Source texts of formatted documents
━━━━━━━━━━━━━━━━━━━━

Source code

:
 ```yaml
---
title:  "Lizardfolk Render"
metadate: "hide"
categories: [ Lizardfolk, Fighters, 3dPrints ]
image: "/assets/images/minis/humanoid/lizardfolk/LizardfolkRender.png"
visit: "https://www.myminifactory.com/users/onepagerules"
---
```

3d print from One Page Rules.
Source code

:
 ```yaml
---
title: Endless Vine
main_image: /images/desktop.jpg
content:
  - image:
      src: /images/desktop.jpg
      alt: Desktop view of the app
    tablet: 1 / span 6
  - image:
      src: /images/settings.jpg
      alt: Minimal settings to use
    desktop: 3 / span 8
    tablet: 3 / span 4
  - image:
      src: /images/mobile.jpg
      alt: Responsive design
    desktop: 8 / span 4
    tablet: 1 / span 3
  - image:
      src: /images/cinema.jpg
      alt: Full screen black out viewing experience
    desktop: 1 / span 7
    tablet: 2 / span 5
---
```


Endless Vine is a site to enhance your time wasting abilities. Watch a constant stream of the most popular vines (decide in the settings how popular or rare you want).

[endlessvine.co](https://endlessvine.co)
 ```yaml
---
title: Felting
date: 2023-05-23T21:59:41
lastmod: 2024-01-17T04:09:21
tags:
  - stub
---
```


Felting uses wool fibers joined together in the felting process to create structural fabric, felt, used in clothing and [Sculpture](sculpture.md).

━━━━━━━━━━━━━━━━━━━━

• [Exercise directions]: Task for the records above: copy every line in which the word "tablet" occurs.

• [Exercise result]:
    tablet: 1 / span 6
    tablet: 3 / span 4
    tablet: 1 / span 3
    tablet: 2 / span 5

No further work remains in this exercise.